Historical Plaque Properties


Donald A. McLellan - Machinist/Grand Trunk Railway
95 Birmingham Street
Stratford, ON

In 1886 Donald Angus McLellan, aged 19 and the son of Angus and Flora, left his birthplace in Inverness, Scotland to cross the Atlantic Ocean and begin his life in a young Canada. His travels brought him to Stratford where the Grand Trunk Railway (GTR), following its arrival there in 1856, had become a major employer.

The GTR’s locomotive repair shops were about to undergo a huge expansion due to the closure of their repair works in Hamilton and the relocation of machinery and staff to the Stratford operation. The expanded shop area would be more than 125,000 square feet incorporating new machine, erecting and boiler shops, a brass foundry and several enlarged departments including a carpentry where Donald quickly found work and began a lifetime career in the railway industry.


A few years later he met Minnie Miller, who had recently arrived from Heidelberg, Germany with her parents, August and Louise, and settled as had other families from Germany in the Milverton area just north of Stratford.
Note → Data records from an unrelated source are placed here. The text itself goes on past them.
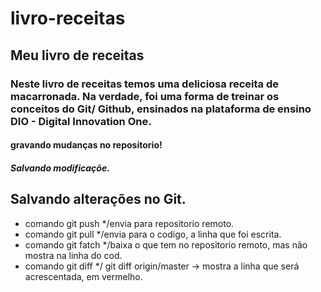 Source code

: # livro-receitas

## Meu livro de receitas

### Neste livro de receitas temos uma deliciosa receita de macarronada. Na verdade, foi uma forma de treinar os conceitos do Git/ Github, ensinados na plataforma de ensino DIO - Digital Innovation One.

#### gravando mudanças no repositorio!

##### Salvando modificaçõe.

## Salvando alterações no Git.

* comando git push */envia para repositorio remoto.
* comando git pull */envia para o codigo, a linha que foi escrita.
* comando git fatch */baixa o que tem no repositorio remoto, mas não mostra na linha do cod.
* comando git diff */ git diff origin/master -> mostra a linha que será acrescentada, em vermelho. 
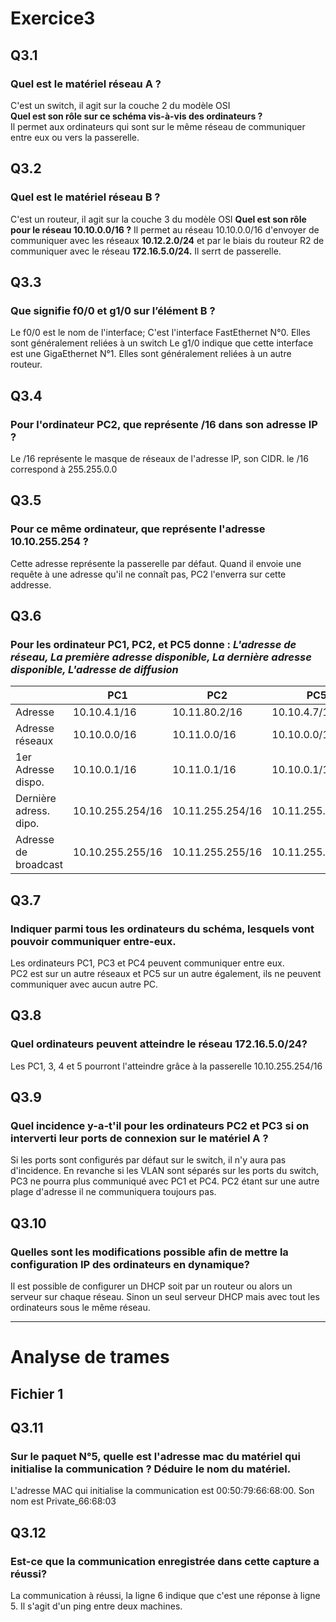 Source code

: # **Exercice3**

## **Q3.1**
### **Quel est le matériel réseau A ?**
C'est un switch, il agit sur la couche 2 du modèle OSI  
**Quel est son rôle sur ce schéma vis-à-vis des ordinateurs ?**  
Il permet aux ordinateurs qui sont sur le même réseau de communiquer entre eux ou vers la passerelle.  

## **Q3.2**
### **Quel est le matériel réseau B ?**
C'est un routeur, il agit sur la couche 3 du modèle OSI
**Quel est son rôle pour le réseau 10.10.0.0/16 ?**
Il permet au réseau 10.10.0.0/16 d'envoyer de communiquer avec les réseaux **10.12.2.0/24** et par le biais du routeur R2 de communiquer avec le réseau **172.16.5.0/24.** Il serrt de passerelle.

## **Q3.3**
### **Que signifie f0/0 et g1/0 sur l’élément B ?**  
Le f0/0 est le nom de l'interface; C'est l'interface FastEthernet N°0. Elles sont généralement reliées à un switch
Le g1/0 indique que cette interface est une GigaEthernet N°1. Elles sont généralement reliées à un autre routeur.

## **Q3.4**
### **Pour l'ordinateur PC2, que représente /16 dans son adresse IP ?**
Le /16 représente le masque de réseaux de l'adresse IP, son CIDR. le /16 correspond à 255.255.0.0

## **Q3.5**
### **Pour ce même ordinateur, que représente l'adresse 10.10.255.254 ?**
Cette adresse représente la passerelle par défaut. Quand il envoie une requête à une adresse qu'il ne connaît pas, PC2 l'enverra sur cette addresse.

## **Q3.6**
### **Pour les ordinateur PC1, PC2, et PC5 donne** : _L'adresse de réseau, La première adresse disponible, La dernière adresse disponible, L'adresse de diffusion_
| | PC1 | PC2 | PC5|  
|--|--|-|---|
| Adresse | 10.10.4.1/16| 10.11.80.2/16 | 10.10.4.7/15 |
| Adresse réseaux | 10.10.0.0/16| 10.11.0.0/16 | 10.10.0.0/15|
| 1er Adresse dispo.| 10.10.0.1/16 | 10.11.0.1/16 | 10.10.0.1/15|
| Dernière adress. dipo.| 10.10.255.254/16| 10.11.255.254/16| 10.11.255.254/15|
| Adresse de broadcast | 10.10.255.255/16 | 10.11.255.255/16 | 10.11.255.255/15|


## **Q3.7**
### **Indiquer parmi tous les ordinateurs du schéma, lesquels vont pouvoir communiquer entre-eux.**

Les ordinateurs PC1, PC3 et PC4 peuvent communiquer entre eux.  
PC2 est sur un autre réseaux et  PC5 sur un autre également, ils ne peuvent communiquer avec aucun autre PC.

## **Q3.8**
### **Quel ordinateurs peuvent atteindre le réseau 172.16.5.0/24?**
Les PC1, 3, 4 et 5 pourront l'atteindre grâce à la passerelle 10.10.255.254/16

## **Q3.9**
### **Quel incidence y-a-t'il pour les ordinateurs PC2 et PC3 si on interverti leur ports de connexion sur le matériel A ?**
Si les ports sont configurés par défaut sur le switch, il n'y aura pas d'incidence.
En revanche si les VLAN sont séparés sur les ports du switch, PC3 ne pourra plus communiqué avec PC1 et PC4. PC2 étant sur une autre plage d'adresse il ne communiquera toujours pas.

## **Q3.10**
### **Quelles sont les modifications possible afin de mettre la configuration IP des ordinateurs en dynamique?** 
Il est possible de configurer un DHCP soit par un routeur ou alors un serveur sur chaque réseau.
Sinon un seul serveur DHCP mais avec tout les ordinateurs sous le même réseau.
________________________
# **Analyse de trames**
## **Fichier 1**  
## **Q3.11**
### **Sur le paquet N°5, quelle est l'adresse mac du matériel qui initialise la communication ? Déduire le nom du matériel.**
L'adresse MAC qui initialise la communication est 00:50:79:66:68:00. Son nom est Private_66:68:03   

## **Q3.12**
### **Est-ce que la communication enregistrée dans cette capture a réussi?**
La communication à réussi, la ligne 6 indique que c'est une réponse à ligne 5. Il s'agit d'un ping entre deux machines.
Donald and Minnie were married there in October 1896 and came to live in Stratford, by coincidence, on Railway Avenue. In 1899 they welcomed their first daughter Flora Louise, who would be followed by two more, Isabel and Alexandra (Zandy). Louise became a school teacher and following her marriage in 1922 to Gordon Wilson, a farmer from Halton County, moved to that area.

By 1906 Donald had progressed to a position of foreman at the GTR Shops and the family was living at 207 Birmingham Street. Ten years later they took possession of the new house Donald had built down the street on the southerly portion of Lot 501. It would become 95 Birmingham Street, the family home for the remainder of Donald and Minnie's life together.
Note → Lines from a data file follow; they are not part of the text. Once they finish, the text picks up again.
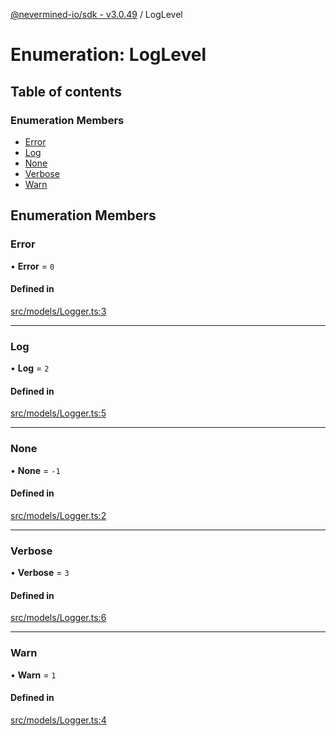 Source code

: [@nevermined-io/sdk - v3.0.49](../code-reference.md) / LogLevel

# Enumeration: LogLevel

## Table of contents

### Enumeration Members

- [Error](LogLevel.md#error)
- [Log](LogLevel.md#log)
- [None](LogLevel.md#none)
- [Verbose](LogLevel.md#verbose)
- [Warn](LogLevel.md#warn)

## Enumeration Members

### Error

• **Error** = `0`

#### Defined in

[src/models/Logger.ts:3](https://github.com/nevermined-io/sdk-js/blob/46581d70d770c789e0a8545806449cccf988f6aa/src/models/Logger.ts#L3)

---

### Log

• **Log** = `2`

#### Defined in

[src/models/Logger.ts:5](https://github.com/nevermined-io/sdk-js/blob/46581d70d770c789e0a8545806449cccf988f6aa/src/models/Logger.ts#L5)

---

### None

• **None** = `-1`

#### Defined in

[src/models/Logger.ts:2](https://github.com/nevermined-io/sdk-js/blob/46581d70d770c789e0a8545806449cccf988f6aa/src/models/Logger.ts#L2)

---

### Verbose

• **Verbose** = `3`

#### Defined in

[src/models/Logger.ts:6](https://github.com/nevermined-io/sdk-js/blob/46581d70d770c789e0a8545806449cccf988f6aa/src/models/Logger.ts#L6)

---

### Warn

• **Warn** = `1`

#### Defined in

[src/models/Logger.ts:4](https://github.com/nevermined-io/sdk-js/blob/46581d70d770c789e0a8545806449cccf988f6aa/src/models/Logger.ts#L4)
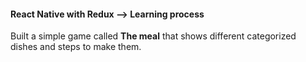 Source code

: #### React Native with Redux --> Learning process

Built a simple game called **The meal** that shows different categorized dishes and steps to make them.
When the Grand Trunk Railway encountered financial difficulties following the economic disruption caused by the First World War and was facing bankruptcy in 1919, it was taken over by the Canadian National Railway (CNR). Donald retired in 1932 after 46 years of employment with both railways and enjoyed 11 years of retirement until his death from cancer in 1943. Minnie lived on until 1971. Both are buried in Avondale Cemetery together with their daughters Isabel and Alexandra.